The decision to prescribe has been described as a product of clinical interaction [27]. Our results were in accordance with this. Ultimately the relation with “the patient in front of me” appeared to be the frame of the decision on prescribing and the weight of numeric values of “the patient as calculated” were subjected to negotiation. In fact, discourse-analytical studies of audio recordings from clinical consultations have shown treatment decisions to be based on negotiated blood-pressure values rather than actual measured values [28].

5.2. Comments on Methods

We interviewed groups of colleagues working together. In group interviews controversies may be suppressed and a consensual understanding reinforced [13]. On the other hand, in-house hierarchy and consensual understanding are the basis for clinical action [29]. It is purposeful to collect data in peer groups that reflects and articulates the norms that guide their practice. There were disagreements and descriptions of shortcomings, indicating an open discussion climate and that the participants did not experience the interviews as a knowledge test. The latter has been proposed as a risk when interviewing peers [30].

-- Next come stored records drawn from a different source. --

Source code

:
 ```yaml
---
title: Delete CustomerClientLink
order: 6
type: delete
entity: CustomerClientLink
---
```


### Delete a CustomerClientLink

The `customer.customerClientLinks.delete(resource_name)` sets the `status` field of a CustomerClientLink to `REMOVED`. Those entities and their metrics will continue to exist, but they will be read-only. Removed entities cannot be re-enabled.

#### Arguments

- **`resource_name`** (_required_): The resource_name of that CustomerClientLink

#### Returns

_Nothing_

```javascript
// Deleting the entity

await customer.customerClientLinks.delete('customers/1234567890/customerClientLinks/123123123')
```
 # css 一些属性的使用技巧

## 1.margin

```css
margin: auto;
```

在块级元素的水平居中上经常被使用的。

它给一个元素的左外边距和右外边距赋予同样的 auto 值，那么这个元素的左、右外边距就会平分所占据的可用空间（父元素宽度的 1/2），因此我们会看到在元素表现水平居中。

The material proved to be sufficiently rich and varied to suffice for the purpose. Further data collection would possibly have added detail to the result, but we find it unlikely that the major features of our findings would have changed.

For practical reasons, the interval between the interviews was three years. The specific contents of the categories, such as informants’ views about treatment thresholds, may change with alterations of guidelines and other influences. We regard it as a strength that all categories were derived from both group interviews and thus proved to be stable over the period.

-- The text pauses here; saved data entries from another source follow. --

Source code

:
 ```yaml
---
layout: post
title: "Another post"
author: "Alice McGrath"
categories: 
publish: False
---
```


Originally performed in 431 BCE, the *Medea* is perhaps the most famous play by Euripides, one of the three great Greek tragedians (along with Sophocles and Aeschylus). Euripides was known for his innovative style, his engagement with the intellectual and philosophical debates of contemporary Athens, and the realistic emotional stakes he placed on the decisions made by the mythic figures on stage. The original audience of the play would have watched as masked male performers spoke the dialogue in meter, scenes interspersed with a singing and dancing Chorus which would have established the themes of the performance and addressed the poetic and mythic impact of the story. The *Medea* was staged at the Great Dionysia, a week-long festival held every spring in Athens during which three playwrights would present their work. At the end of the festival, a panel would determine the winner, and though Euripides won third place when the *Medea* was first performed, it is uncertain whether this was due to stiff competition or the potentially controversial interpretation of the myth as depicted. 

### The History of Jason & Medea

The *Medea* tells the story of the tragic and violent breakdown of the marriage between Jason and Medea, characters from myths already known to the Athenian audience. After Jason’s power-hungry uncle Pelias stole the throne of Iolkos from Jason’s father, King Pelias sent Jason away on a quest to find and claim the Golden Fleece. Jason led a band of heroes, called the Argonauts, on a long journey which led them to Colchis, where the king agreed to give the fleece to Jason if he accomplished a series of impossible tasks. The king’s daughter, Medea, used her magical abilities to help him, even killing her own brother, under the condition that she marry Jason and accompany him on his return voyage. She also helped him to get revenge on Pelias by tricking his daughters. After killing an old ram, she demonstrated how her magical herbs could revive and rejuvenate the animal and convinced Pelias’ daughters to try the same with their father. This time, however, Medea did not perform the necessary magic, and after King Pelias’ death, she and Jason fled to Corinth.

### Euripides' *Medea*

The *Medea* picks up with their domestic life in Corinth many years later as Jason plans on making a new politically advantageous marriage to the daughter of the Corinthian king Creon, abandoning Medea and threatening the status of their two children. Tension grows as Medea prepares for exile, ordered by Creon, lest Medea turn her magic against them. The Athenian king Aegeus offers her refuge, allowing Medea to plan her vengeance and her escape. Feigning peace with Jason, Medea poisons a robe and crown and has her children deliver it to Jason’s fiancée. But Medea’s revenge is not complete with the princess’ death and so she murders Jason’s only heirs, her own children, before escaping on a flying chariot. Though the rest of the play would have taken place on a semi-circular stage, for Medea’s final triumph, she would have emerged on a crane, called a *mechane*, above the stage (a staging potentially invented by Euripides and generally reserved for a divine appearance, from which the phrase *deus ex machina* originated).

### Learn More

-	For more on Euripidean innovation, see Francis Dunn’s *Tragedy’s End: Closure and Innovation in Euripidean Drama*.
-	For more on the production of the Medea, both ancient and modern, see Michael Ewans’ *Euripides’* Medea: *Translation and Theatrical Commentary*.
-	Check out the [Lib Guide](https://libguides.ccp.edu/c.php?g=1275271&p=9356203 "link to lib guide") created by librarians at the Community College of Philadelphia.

This interview study renders information about GPs’ thoughts and views on prescribing, but only their described behaviour. Further studies of real life consultations are needed to explore how GPs and patients handle decision making on cardiovascular preventive drugs. How do the ethical dilemmas of public health epidemiology come to expression in clinical practice where individuals interact?

6. Conclusion

GPs’ prescribing of cardiovascular preventive drugs, from their own descriptions, involved “the patient as calculated” and “the inclination to prescribe,” which were negotiated in the interaction with “the patient in front of me.”

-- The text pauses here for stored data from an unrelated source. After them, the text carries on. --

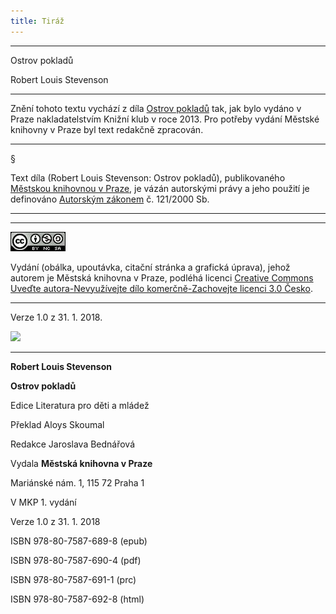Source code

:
```yaml
---
title: Tiráž
---
```


***

Ostrov pokladů

Robert Louis Stevenson


***

Znění tohoto textu vychází z díla [Ostrov pokladů](https://search.mlp.cz/cz/titul/ostrov-pokladu/3951986/) tak, jak bylo vydáno v Praze nakladatelstvím Knižní klub v roce 2013. Pro potřeby vydání Městské knihovny v Praze byl text redakčně zpracován.

* * *

§

Text díla (Robert Louis Stevenson: Ostrov pokladů), publikovaného [Městskou knihovnou v Praze](https://www.mlp.cz/cz/), je vázán autorskými právy a jeho použití je definováno [Autorským zákonem](https://www.mkcr.cz/predpisy-zakonu-709.html) č. 121/2000 Sb.

* * *

* * *

[![](./resources/image001.jpg)](http://creativecommons.org/licenses/by-nc-sa/3.0/cz/)

Vydání (obálka, upoutávka, citační stránka a grafická úprava), jehož autorem je Městská knihovna v Praze, podléhá licenci [Creative Commons Uveďte autora-Nevyužívejte dílo komerčně-Zachovejte licenci 3.0 Česko](https://creativecommons.org/licenses/by-nc-sa/3.0/cz/).

* * *

Verze 1.0 z 31. 1. 2018.

![](../Images/image002.png)


***

**Robert Louis Stevenson**

**Ostrov pokladů**

Edice Literatura pro děti a mládež

Překlad Aloys Skoumal

Redakce Jaroslava Bednářová

Vydala **Městská knihovna v Praze**

Mariánské nám. 1, 115 72 Praha 1

V MKP 1. vydání

Verze 1.0 z 31. 1. 2018

ISBN 978-80-7587-689-8 (epub)

ISBN 978-80-7587-690-4 (pdf)

ISBN 978-80-7587-691-1 (prc)

ISBN 978-80-7587-692-8 (html)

In situations with high cardiovascular risk, the GPs described a tendency to adopt a directive consultation style to make the patient adhere to treatment. In situations with low cardiovascular risk, the GPs reported inclination to retreat from the shared decision making model to take on a mainly informative role. Adjustments towards directive consultation styles, regardless of the motive, may decrease patient involvement and have unintended counterproductive results. By adjustments towards informed patient choice in low risk situations, the patients became relatively more responsible when there was great uncertainty on the benefits of preventive drugs. We conclude that these situational adjustments in decision making are understandable, but from the patient’s point of view, neither fully rational nor desirable. With reservation for the degree of transferability of our findings, they may yet serve as a memento for clinicians, and we suggest them to be considered in the training of communication skills. Our findings imply patterns of how the responsibility for decision making is shared between doctors and patients. Further studies of this with regard to drug prescribing should be undertaken in actual clinical interaction.

Acknowledgments

This work was supported by the Research Board of Local Care Eastern Östergötland and the Research and Development Unit of the County Council of Östergötland. The authors are grateful to the GPs who generously participated and shared their thoughts.